- **ACTION ITEM**: Make an exact copy of the listing underneath, skipping each picture.
━━━━━━━━━━━━━━━━
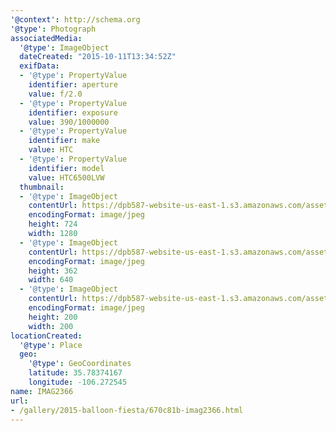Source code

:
 ```yaml
---
'@context': http://schema.org
'@type': Photograph
associatedMedia:
  '@type': ImageObject
  dateCreated: "2015-10-11T13:34:52Z"
  exifData:
  - '@type': PropertyValue
    identifier: aperture
    value: f/2.0
  - '@type': PropertyValue
    identifier: exposure
    value: 390/1000000
  - '@type': PropertyValue
    identifier: make
    value: HTC
  - '@type': PropertyValue
    identifier: model
    value: HTC6500LVW
  thumbnail:
  - '@type': ImageObject
    contentUrl: https://dpb587-website-us-east-1.s3.amazonaws.com/asset/gallery/2015-balloon-fiesta/670c81b-imag2366~1280.jpg
    encodingFormat: image/jpeg
    height: 724
    width: 1280
  - '@type': ImageObject
    contentUrl: https://dpb587-website-us-east-1.s3.amazonaws.com/asset/gallery/2015-balloon-fiesta/670c81b-imag2366~640w.jpg
    encodingFormat: image/jpeg
    height: 362
    width: 640
  - '@type': ImageObject
    contentUrl: https://dpb587-website-us-east-1.s3.amazonaws.com/asset/gallery/2015-balloon-fiesta/670c81b-imag2366~200x200.jpg
    encodingFormat: image/jpeg
    height: 200
    width: 200
locationCreated:
  '@type': Place
  geo:
    '@type': GeoCoordinates
    latitude: 35.78374167
    longitude: -106.272545
name: IMAG2366
url:
- /gallery/2015-balloon-fiesta/670c81b-imag2366.html
---
```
━━━━━━━━━━━━━━━━
- **TASK RESULT**:
Source code

:
 ```yaml
---
'@context': http://schema.org
'@type': Photograph
associatedMedia:
  '@type': ImageObject
  dateCreated: "2015-10-11T13:34:52Z"
  exifData:
  - '@type': PropertyValue
    identifier: aperture
    value: f/2.0
  - '@type': PropertyValue
    identifier: exposure
    value: 390/1000000
  - '@type': PropertyValue
    identifier: make
    value: HTC
  - '@type': PropertyValue
    identifier: model
    value: HTC6500LVW
  thumbnail:
  - '@type': ImageObject
    contentUrl: https://dpb587-website-us-east-1.s3.amazonaws.com/asset/gallery/2015-balloon-fiesta/670c81b-imag2366~1280.jpg
    encodingFormat: image/jpeg
    height: 724
    width: 1280
  - '@type': ImageObject
    contentUrl: https://dpb587-website-us-east-1.s3.amazonaws.com/asset/gallery/2015-balloon-fiesta/670c81b-imag2366~640w.jpg
    encodingFormat: image/jpeg
    height: 362
    width: 640
  - '@type': ImageObject
    contentUrl: https://dpb587-website-us-east-1.s3.amazonaws.com/asset/gallery/2015-balloon-fiesta/670c81b-imag2366~200x200.jpg
    encodingFormat: image/jpeg
    height: 200
    width: 200
locationCreated:
  '@type': Place
  geo:
    '@type': GeoCoordinates
    latitude: 35.78374167
    longitude: -106.272545
name: IMAG2366
url:
- /gallery/2015-balloon-fiesta/670c81b-imag2366.html
---
```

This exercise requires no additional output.